**Your instructions**
Give again, exactly as written, each line of the material below starting at the line that contains "isMarkdown _ = False" and ending at the line that contains "We can test". Both ends count, and no other line does.

**Dataset**

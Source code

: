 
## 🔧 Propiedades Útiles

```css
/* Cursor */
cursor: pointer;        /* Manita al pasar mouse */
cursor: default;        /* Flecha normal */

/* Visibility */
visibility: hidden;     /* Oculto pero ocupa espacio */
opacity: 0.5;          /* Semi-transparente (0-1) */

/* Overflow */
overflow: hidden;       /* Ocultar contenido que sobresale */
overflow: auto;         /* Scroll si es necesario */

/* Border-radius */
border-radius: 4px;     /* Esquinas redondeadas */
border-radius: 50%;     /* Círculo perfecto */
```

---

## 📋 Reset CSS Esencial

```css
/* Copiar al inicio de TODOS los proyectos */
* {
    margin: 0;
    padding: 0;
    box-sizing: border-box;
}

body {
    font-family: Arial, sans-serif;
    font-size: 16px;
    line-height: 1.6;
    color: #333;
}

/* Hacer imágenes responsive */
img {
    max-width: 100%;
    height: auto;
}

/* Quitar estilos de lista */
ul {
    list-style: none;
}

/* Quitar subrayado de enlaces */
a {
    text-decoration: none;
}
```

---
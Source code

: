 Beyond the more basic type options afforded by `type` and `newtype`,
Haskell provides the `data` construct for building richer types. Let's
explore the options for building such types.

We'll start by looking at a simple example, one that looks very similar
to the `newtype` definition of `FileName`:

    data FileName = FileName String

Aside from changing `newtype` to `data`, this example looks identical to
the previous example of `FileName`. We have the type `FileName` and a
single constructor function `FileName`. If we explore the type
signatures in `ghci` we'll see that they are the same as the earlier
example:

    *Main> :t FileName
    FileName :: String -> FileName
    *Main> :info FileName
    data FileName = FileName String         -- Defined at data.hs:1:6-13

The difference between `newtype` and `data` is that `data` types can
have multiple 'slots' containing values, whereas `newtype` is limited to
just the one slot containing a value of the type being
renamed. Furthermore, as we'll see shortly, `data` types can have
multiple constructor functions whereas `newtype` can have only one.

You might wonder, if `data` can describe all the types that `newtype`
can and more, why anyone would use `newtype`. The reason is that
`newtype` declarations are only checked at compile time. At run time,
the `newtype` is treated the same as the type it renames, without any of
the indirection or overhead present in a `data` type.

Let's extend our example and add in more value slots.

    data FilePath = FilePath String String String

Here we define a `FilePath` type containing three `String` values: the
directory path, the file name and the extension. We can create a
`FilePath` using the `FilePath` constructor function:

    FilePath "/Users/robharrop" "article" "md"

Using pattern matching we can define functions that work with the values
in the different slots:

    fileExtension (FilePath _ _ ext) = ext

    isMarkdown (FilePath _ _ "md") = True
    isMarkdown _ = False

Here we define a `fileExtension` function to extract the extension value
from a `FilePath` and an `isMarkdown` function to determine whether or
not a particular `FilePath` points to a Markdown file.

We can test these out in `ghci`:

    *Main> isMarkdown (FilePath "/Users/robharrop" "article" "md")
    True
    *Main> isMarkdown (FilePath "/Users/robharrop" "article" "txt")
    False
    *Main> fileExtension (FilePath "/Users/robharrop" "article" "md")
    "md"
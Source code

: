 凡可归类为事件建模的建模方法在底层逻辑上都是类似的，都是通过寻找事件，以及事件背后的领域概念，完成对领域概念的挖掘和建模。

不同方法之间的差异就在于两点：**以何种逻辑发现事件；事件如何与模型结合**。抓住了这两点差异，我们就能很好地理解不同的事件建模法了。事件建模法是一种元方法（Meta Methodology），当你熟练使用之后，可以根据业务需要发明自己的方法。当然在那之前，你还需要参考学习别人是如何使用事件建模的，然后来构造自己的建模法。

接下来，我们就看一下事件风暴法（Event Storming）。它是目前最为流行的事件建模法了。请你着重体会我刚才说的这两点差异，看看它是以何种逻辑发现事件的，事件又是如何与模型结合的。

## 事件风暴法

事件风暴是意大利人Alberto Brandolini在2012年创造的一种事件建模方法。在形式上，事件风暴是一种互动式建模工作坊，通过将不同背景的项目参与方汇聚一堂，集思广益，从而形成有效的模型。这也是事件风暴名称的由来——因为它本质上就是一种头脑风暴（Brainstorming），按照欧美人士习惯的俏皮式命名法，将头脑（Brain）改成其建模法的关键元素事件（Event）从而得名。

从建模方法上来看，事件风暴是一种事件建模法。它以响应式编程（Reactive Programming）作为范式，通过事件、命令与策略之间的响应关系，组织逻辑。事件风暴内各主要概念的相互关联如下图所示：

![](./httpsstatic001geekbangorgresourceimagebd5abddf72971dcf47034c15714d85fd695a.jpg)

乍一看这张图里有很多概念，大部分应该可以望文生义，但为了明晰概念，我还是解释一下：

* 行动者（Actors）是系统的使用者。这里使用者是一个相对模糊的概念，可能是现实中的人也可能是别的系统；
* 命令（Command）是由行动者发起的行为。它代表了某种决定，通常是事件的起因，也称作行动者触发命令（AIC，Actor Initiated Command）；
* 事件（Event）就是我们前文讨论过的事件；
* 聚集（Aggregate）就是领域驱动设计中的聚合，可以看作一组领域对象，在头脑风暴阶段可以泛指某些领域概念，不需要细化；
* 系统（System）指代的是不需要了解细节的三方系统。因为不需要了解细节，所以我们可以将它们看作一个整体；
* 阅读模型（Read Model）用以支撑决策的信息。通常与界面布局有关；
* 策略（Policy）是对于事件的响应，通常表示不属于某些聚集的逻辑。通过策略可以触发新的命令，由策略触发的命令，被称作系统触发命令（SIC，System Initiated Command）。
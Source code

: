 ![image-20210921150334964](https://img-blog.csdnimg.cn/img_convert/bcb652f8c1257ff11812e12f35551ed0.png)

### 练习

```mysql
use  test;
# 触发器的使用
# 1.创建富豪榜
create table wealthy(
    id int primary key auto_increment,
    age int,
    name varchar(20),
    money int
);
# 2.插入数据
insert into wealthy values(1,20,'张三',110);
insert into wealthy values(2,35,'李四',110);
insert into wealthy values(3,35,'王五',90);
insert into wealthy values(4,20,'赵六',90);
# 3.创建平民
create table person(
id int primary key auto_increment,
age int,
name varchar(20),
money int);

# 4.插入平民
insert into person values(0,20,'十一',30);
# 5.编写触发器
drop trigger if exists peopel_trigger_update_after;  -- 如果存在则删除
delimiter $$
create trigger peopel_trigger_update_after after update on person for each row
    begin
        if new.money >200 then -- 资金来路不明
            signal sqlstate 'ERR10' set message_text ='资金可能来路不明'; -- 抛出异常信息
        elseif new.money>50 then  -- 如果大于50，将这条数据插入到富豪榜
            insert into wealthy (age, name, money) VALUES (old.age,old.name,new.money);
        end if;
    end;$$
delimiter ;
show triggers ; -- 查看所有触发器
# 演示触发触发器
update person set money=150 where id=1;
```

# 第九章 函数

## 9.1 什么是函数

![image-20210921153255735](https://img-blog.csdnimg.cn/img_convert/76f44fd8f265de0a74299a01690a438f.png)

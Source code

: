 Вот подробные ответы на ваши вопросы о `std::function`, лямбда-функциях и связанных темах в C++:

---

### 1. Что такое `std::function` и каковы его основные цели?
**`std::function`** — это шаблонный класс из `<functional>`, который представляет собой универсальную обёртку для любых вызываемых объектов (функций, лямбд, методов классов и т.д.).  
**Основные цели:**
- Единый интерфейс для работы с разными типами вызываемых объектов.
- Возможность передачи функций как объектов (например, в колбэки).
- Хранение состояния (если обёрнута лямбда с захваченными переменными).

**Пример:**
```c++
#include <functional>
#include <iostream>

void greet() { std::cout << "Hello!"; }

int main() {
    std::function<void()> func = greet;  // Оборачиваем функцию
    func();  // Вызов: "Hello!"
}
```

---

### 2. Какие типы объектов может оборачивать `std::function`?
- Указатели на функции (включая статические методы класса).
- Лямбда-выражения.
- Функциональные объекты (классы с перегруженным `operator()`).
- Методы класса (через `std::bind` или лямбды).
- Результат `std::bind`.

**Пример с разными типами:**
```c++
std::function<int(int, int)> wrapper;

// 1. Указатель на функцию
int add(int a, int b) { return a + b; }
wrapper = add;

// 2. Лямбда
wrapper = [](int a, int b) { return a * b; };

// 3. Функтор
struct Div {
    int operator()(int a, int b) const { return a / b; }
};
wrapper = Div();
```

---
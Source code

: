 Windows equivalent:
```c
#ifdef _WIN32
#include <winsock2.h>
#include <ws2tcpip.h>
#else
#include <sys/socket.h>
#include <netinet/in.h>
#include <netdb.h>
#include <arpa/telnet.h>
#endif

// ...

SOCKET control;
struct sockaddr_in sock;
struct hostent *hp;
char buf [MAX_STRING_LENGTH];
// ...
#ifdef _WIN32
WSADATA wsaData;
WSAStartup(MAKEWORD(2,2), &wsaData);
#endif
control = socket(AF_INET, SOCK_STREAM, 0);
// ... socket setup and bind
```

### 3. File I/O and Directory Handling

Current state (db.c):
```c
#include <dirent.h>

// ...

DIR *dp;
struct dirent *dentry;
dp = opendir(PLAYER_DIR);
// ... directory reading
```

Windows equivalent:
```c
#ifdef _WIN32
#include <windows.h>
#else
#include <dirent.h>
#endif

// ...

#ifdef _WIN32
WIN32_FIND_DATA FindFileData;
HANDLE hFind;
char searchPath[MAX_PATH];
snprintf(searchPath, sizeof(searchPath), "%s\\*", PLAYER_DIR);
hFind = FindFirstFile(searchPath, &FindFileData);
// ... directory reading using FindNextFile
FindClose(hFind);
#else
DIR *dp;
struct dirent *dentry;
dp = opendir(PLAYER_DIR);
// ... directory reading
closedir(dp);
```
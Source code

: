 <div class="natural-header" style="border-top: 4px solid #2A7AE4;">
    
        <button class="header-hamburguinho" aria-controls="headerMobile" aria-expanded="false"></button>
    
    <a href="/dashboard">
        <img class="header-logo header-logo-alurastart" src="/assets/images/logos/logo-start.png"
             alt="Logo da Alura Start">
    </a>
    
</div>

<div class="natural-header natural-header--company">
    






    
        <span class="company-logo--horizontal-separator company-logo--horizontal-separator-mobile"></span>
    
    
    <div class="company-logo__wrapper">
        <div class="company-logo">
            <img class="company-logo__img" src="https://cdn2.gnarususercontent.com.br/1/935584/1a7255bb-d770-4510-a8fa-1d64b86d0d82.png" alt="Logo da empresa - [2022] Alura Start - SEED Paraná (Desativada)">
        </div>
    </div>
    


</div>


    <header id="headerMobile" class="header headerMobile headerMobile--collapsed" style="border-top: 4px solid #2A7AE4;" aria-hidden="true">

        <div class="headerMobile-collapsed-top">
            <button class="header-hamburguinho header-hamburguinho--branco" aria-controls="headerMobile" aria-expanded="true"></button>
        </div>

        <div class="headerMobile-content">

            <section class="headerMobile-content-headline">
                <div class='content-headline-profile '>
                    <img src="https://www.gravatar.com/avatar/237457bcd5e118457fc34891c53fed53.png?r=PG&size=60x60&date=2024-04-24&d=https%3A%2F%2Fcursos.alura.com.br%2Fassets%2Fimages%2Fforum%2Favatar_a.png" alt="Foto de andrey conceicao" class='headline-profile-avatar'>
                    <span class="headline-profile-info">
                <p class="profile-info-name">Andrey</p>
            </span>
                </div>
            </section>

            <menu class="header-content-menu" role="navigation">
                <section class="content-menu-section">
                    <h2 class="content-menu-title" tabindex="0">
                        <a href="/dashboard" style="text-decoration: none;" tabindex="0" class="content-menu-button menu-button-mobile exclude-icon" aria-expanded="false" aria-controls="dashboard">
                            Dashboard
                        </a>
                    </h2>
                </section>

**Completed task**
    isMarkdown _ = False

Here we define a `fileExtension` function to extract the extension value
from a `FilePath` and an `isMarkdown` function to determine whether or
not a particular `FilePath` points to a Markdown file.

We can test these out in `ghci`:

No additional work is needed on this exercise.